The problem is that, in the meantime, horrific suffering continues. The slow response to the genocide last year cost the lives of probably tens of thousands of civilians. This year the case for urgency has sometimes dimmed: Government-backed death squads have been less active, and a huge humanitarian effort has forestalled large-scale starvation. But a recent series of attacks has shown how quickly violence can flare up again. In the last days of September, a Janjaweed death squad crossed into neighboring Chad and killed 36 civilians, and another squad supported by government helicopters attacked a camp for displaced civilians in Darfur, killing 34. These and other attacks drove thousands from their homes and brought relief efforts to a standstill. The United Nations' disaster chief, Jan Egeland, warned that, unless security improved, the Western humanitarian effort "could all end tomorrow." Yesterday, the first killings of African Union peacekeepers in Darfur underscored his point.
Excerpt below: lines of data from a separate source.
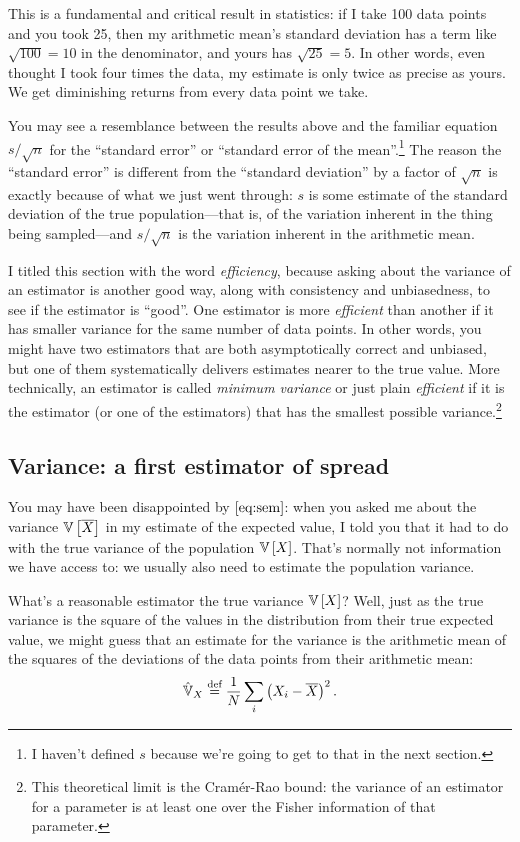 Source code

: This is a fundamental and critical result in statistics: if I take 100 data
points and you took 25, then my arithmetic mean's standard deviation has a
term like $\sqrt{100} = 10$ in the denominator, and yours has $\sqrt{25} = 5$.
In other words, even thought I took four times the data, my estimate is only
twice as precise as yours. We get diminishing returns from every data point
we take.

You may see a resemblance between the results above and the familiar equation
$s/\sqrt{n}$ for the ``standard error'' or ``standard error of the
mean''.\footnote{I haven't defined $s$ because we're going to get to that in
the next section.} The reason the ``standard error'' is different from the
``standard deviation'' by a factor of $\sqrt{n}$ is exactly because of what we
just went through: $s$ is some estimate of the standard deviation of the true
population---that is, of the variation inherent in the thing being
sampled---and $s/\sqrt{n}$ is the variation inherent in the arithmetic mean.

I titled this section with the word \emph{efficiency}, because asking about
the variance of an estimator is another good way, along with consistency and
unbiasedness, to see if the estimator is ``good''. One estimator is more
\emph{efficient} than another if it has smaller variance for the same number
of data points. In other words, you might have two estimators that are both
asymptotically correct and unbiased, but one of them systematically delivers
estimates nearer to the true value. More technically, an estimator is called
\emph{minimum variance} or just plain \emph{efficient} if it is the estimator
(or one of the estimators) that has the smallest possible
variance.\footnote{This theoretical limit is the Cram\'{e}r-Rao bound: the
variance of an estimator for a parameter is at least one over the Fisher
information of that parameter.}

\subsection{Variance: a first estimator of spread}

You may have been disappointed by $\eqref{eq:sem}$: when you asked me about
the variance $\mathbb{V}\left[{\overline{X}}\right]$ in my estimate of the expected value, I told you that it had to
do with the true variance of the population $\mathbb{V}\left[{X}\right]$. That's normally not
information we have access to: we usually also need to estimate the population
variance.

What's a reasonable estimator the true variance $\mathbb{V}\left[{X}\right]$? Well, just as the
true variance is the square of the values in the distribution from their true
expected value, we might guess that an estimate for the variance is the
arithmetic mean of the squares of the deviations of the data points from their
arithmetic mean:
\begin{equation}\label{eq:estimator-vx1}
\hat{\mathbb{V}}_X \stackrel{\text{def}}{=} \frac{1}{N} \sum_i \left( X_i - \overline{X} \right)^2.
\end{equation}

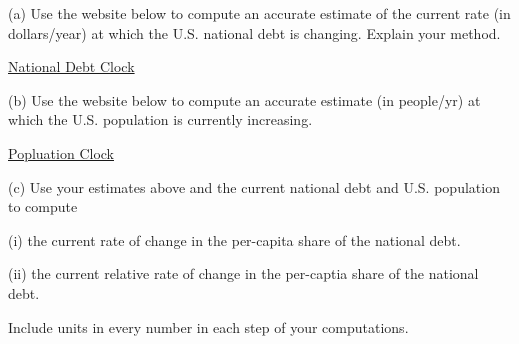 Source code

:\documentclass{ximera}
\begin{document}
\begin{question}  \label{Qdfgggtre}
(a) Use the website below to compute an accurate estimate of the current rate (in dollars/year) at which the U.S. national debt is changing. Explain your method. 

\href{https://www.usdebtclock.org/}{National Debt Clock}

(b) Use the website below to compute an accurate estimate (in people/yr) at which the U.S. population is currently increasing.

\href{https://www.census.gov/popclock/}{Popluation Clock}

(c) Use your estimates above and the current national debt and U.S. population to compute

   (i) the current rate of change in the per-capita share of the national debt.

    (ii) the current relative rate of change in the per-captia share of the national debt.

Include units in every number in each step of your computations.

\end{question}
\end{document}
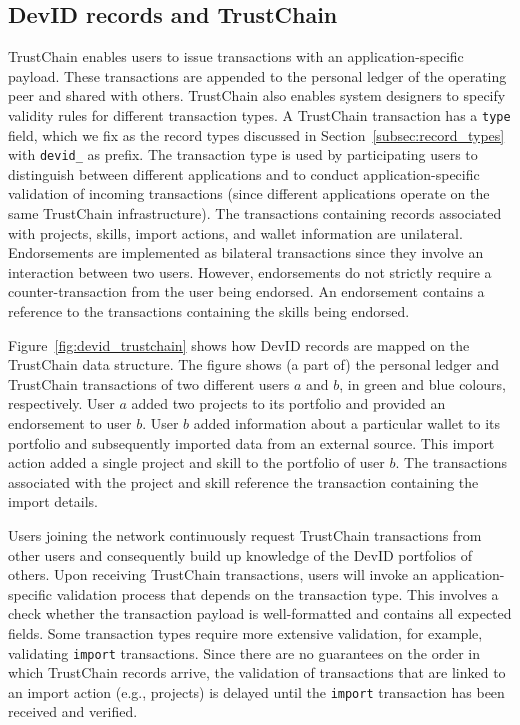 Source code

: \subsection{DevID records and TrustChain}
\label{subsec:devid_record_specs}
TrustChain enables users to issue transactions with an application-specific payload.
These transactions are appended to the personal ledger of the operating peer and shared with others.
TrustChain also enables system designers to specify validity rules for different transaction types.
A TrustChain transaction has a \texttt{type} field, which we fix as the record types discussed in Section~\ref{subsec:record_types} with \texttt{devid\_} as prefix.
The transaction type is used by participating users to distinguish between different applications and to conduct application-specific validation of incoming transactions (since different applications operate on the same TrustChain infrastructure).
The transactions containing records associated with projects, skills, import actions, and wallet information are unilateral.
Endorsements are implemented as bilateral transactions since they involve an interaction between two users.
However, endorsements do not strictly require a counter-transaction from the user being endorsed.
An endorsement contains a reference to the transactions containing the skills being endorsed.

Figure~\ref{fig:devid_trustchain} shows how DevID records are mapped on the TrustChain data structure.
The figure shows (a part of) the personal ledger and TrustChain transactions of two different users $ a $ and $ b $, in green and blue colours, respectively.
User $ a $ added two projects to its portfolio and provided an endorsement to user $ b $.
User $ b $ added information about a particular wallet to its portfolio and subsequently imported data from an external source.
This import action added a single project and skill to the portfolio of user $ b $.
The transactions associated with the project and skill reference the transaction containing the import details.

Users joining the network continuously request TrustChain transactions from other users and consequently build up knowledge of the DevID portfolios of others.
Upon receiving TrustChain transactions, users will invoke an application-specific validation process that depends on the transaction type.
This involves a check whether the transaction payload is well-formatted and contains all expected fields.
Some transaction types require more extensive validation, for example, validating \texttt{import} transactions.
Since there are no guarantees on the order in which TrustChain records arrive, the validation of transactions that are linked to an import action (e.g., projects) is delayed until the \texttt{import} transaction has been received and verified.

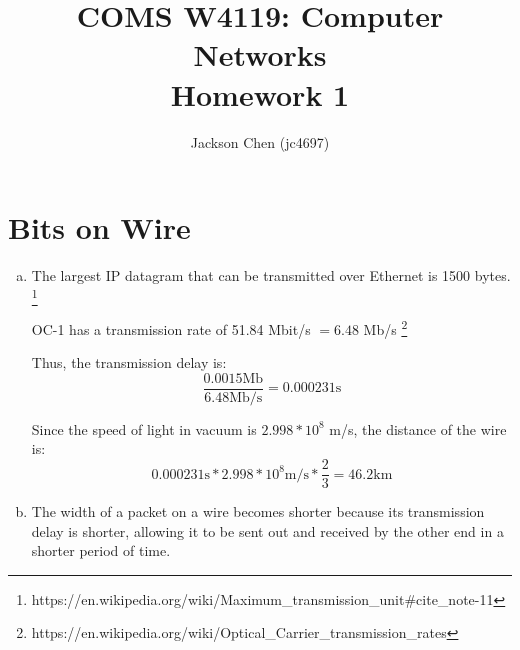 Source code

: \documentclass[11pt]{article}
\begin{document}

\title{COMS W4119: Computer Networks\\
       Homework 1}
\author{Jackson Chen (jc4697)} %
\maketitle

\section*{Bits on Wire}
  \begin{enumerate}[(a)]
    \item
      The largest IP datagram that can be transmitted over Ethernet is 1500 bytes. \footnote{https://en.wikipedia.org/wiki/Maximum\_transmission\_unit\#cite\_note-11}

      OC-1 has a transmission rate of 51.84 Mbit/s $= 6.48$ Mb/s \footnote{https://en.wikipedia.org/wiki/Optical\_Carrier\_transmission\_rates}

      Thus, the transmission delay is:
      \[ \frac{0.0015 \text{Mb}}{6.48 \text{Mb/s}} = 0.000231 \text{s} \]

      Since the speed of light in vacuum is $2.998 * 10^8$ m/s, the distance of the wire is:
      \[ 0.000231 \text{s} * 2.998 * 10^8 \text{m/s} * \frac{2}{3} = \boxed{46.2 \text{km}} \]
    \item
      The width of a packet on a wire becomes shorter because its transmission
      delay is shorter, allowing it to be sent out and received by the other
      end in a shorter period of time.
  \end{enumerate}
\end{document}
The problem the Bush administration now confronts is the same one it's faced since the beginning of the genocide. It has chosen to work with Sudan's government in seeking a durable political solution, but there's no telling how long that quest will take or whether it will succeed at all. The administration's main interlocutor in the government, Vice President Ali Uthman Muhammad Taha, sometimes appears able to lead Sudan in a moderate direction, as he did in agreeing to the north-south peace deal. But sometimes Mr. Taha appears to have been sidelined, as when his government harasses western relief workers in Darfur and resumes massacres of civilians. On other occasions Mr. Taha seems deluded. A Sudanese paper recently reported him as saying that Darfur's trouble "was closely linked to the American election fever."
With interlocutors such as these, the administration should not base its entire Darfur strategy on the potentially endless search for a political solution. Nor should it pretend that a small African Union force can keep the peace in a region the size of France. The administration's long-term desire for a negotiated peace and for African self-reliance in peacekeeping is laudable. But it needs a more muscular short-term strategy. What about punishing the government for its recent massacres by destroying the participating helicopters? What about supplementing African Union troops with NATO ones? To be sure, NATO resources are stretched thin by Iraq and Afghanistan, and Western leaders are tempted to regard Sudan as marginal to their interests. But NATO was born -- indeed, the idea of "the West" was born -- out of the ashes of Hitler's genocide. If it refuses to fight the modern echoes of that barbarism, what does the West stand for?